Reclaiming the Future from Extractive Logic
Thankfully, firms are becoming aware of the perils of uncontrolled natural resource extraction on a planetary and individual basis. Some firms in the diamond industry are developing profit-sharing models to improve the welfare of mining communities. Lucara Diamonds works closely with local communities, keeping mines open only as long as needed and reinvesting profits into projects that tackle food scarcity.
Closer to home, Affectiva has leveraged deep learning to build the world’s largest database of human emotions. It holds ten million facial expressions from 87 nationalities. Initially used by advertisers, the database is now being utilized more ethically in the automotive and education industries to detect when a user is losing concentration.
Global resistance movements have also emerged to lead alternative approaches to AI development. Te Hiku Media in New Zealand has developed AI speech recognition while ensuring data sovereignty and consent are maintained. By using small, task-specific models, two graphics processing units are used rather than the thousands employed by Silicon Valley giants. Similarly, organizations like DAIR (Distributed AI Research Institute) conduct AI research centered on affected communities, while ensuring all labor is fairly compensated.
These organizations have reframed natural resources, both human data and natural, as community-owned assets, used for the benefit of the people. As Hao argues, “Artificial intelligence doesn’t have to be what it is today,” and these examples prove that finding patterns that provoke responsible behavior from both traditional and digital extraction businesses is not only possible but actively emerging worldwide.

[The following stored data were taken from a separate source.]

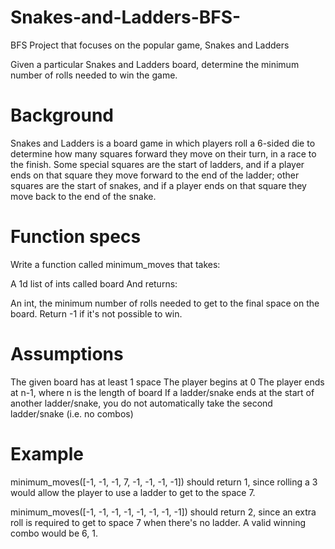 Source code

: # Snakes-and-Ladders-BFS-
BFS Project that focuses on the popular game, Snakes and Ladders

Given a particular Snakes and Ladders board, determine the minimum number of rolls needed to win the game.

# Background
Snakes and Ladders is a board game in which players roll a 6-sided die to determine how many squares forward they move on their turn, in a race to the finish. Some special squares are the start of ladders, and if a player ends on that square they move forward to the end of the ladder; other squares are the start of snakes, and if a player ends on that square they move back to the end of the snake.

# Function specs
Write a function called minimum_moves that takes:

A 1d list of ints called board
And returns:

An int, the minimum number of rolls needed to get to the final space on the board. Return -1 if it's not possible to win.

# Assumptions
The given board has at least 1 space
The player begins at 0
The player ends at n-1, where n is the length of board
If a ladder/snake ends at the start of another ladder/snake, you do not automatically take the second ladder/snake (i.e. no combos)

# Example 
minimum_moves([-1, -1, -1, 7, -1, -1, -1, -1])
should return 1, since rolling a 3 would allow the player to use a ladder to get to the space 7.

minimum_moves([-1, -1, -1, -1, -1, -1, -1, -1])
should return 2, since an extra roll is required to get to space 7 when there's no ladder. A valid winning combo would be 6, 1.
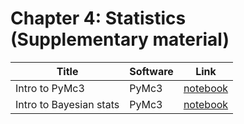 # Chapter 4: Statistics  (Supplementary material)

[bayes_intro]: https://colab.research.google.com/github/probml/pyprobml/blob/master/notebooks/bayes_intro.ipynb
[pymc3]: https://colab.research.google.com/github/probml/pyprobml/blob/master/notebooks/pymc3_intro.ipynb


|Title|Software|Link|
|-----------|----|----|
|Intro to PyMc3 |PyMc3| [notebook][pymc3] |
|Intro to Bayesian stats| PyMc3| [notebook][bayes_intro]|

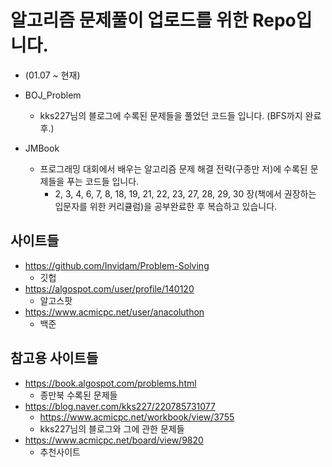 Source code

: # 알고리즘 문제풀이 업로드를 위한 Repo입니다.

- (01.07 ~ 현재)
- BOJ_Problem

  - kks227님의 블로그에 수록된 문제들을 풀었던 코드들 입니다. (BFS까지 완료 후.)

- JMBook
  - 프로그래밍 대회에서 배우는 알고리즘 문제 해결 전략(구종만 저)에 수록된 문제들을 푸는 코드들 입니다.
    - 2, 3, 4, 6, 7, 8, 18, 19, 21, 22, 23, 27, 28, 29, 30 장(책에서 권장하는 입문자를 위한 커리큘럼)을 공부완료한 후 복습하고 있습니다.

## 사이트들

- https://github.com/Invidam/Problem-Solving
  - 깃헙
- https://algospot.com/user/profile/140120
  - 알고스팟
- https://www.acmicpc.net/user/anacoluthon
  - 백준

## 참고용 사이트들

- https://book.algospot.com/problems.html
  - 종만북 수록된 문제들
- https://blog.naver.com/kks227/220785731077
  - https://www.acmicpc.net/workbook/view/3755
  - kks227님의 블로그와 그에 관한 문제들
- https://www.acmicpc.net/board/view/9820
  - 추천사이트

The future is not in the end of extraction but in delivering sustainable resource utilization solutions that reduce the prevalence of the exploitative capitalist systems that have led to ecological collapse.
As “Empire of AI” demonstrates, even within the current system, alternative approaches exist that prioritize “human well-being” and “environmental sustainability” over pure profit maximization, suggesting transformation is possible without complete systemic collapse.
Extractivism manifests differently in every context. However, whether it is a Sierra Leonean “half shovel” child miner in the global south, a Kenyan content moderator traumatized by filtering AI training data for $2 an hour, or the average American TikTok user who opens the app eight times a day, extractivism is always labor-intensive and prone to creating sacrifice zones.
Extractivist systems are driven to maximize profits from the earth by unlinking the wellbeing of ourselves and the planet. Human and planetary health are intrinsically tied, and the situation has brought forth an oncoming collapse of both. As Karen Hao’s investigation reveals, we have entered “a new and ominous age of empire: only a small handful of globally scaled companies can even enter the field of play.” Radically transforming pre-existing systems without destabilizing necessary extraction is a challenge for all as we march through the 21st Century—but the global resistance movements emerging from New Zealand to Chile prove that another future remains possible.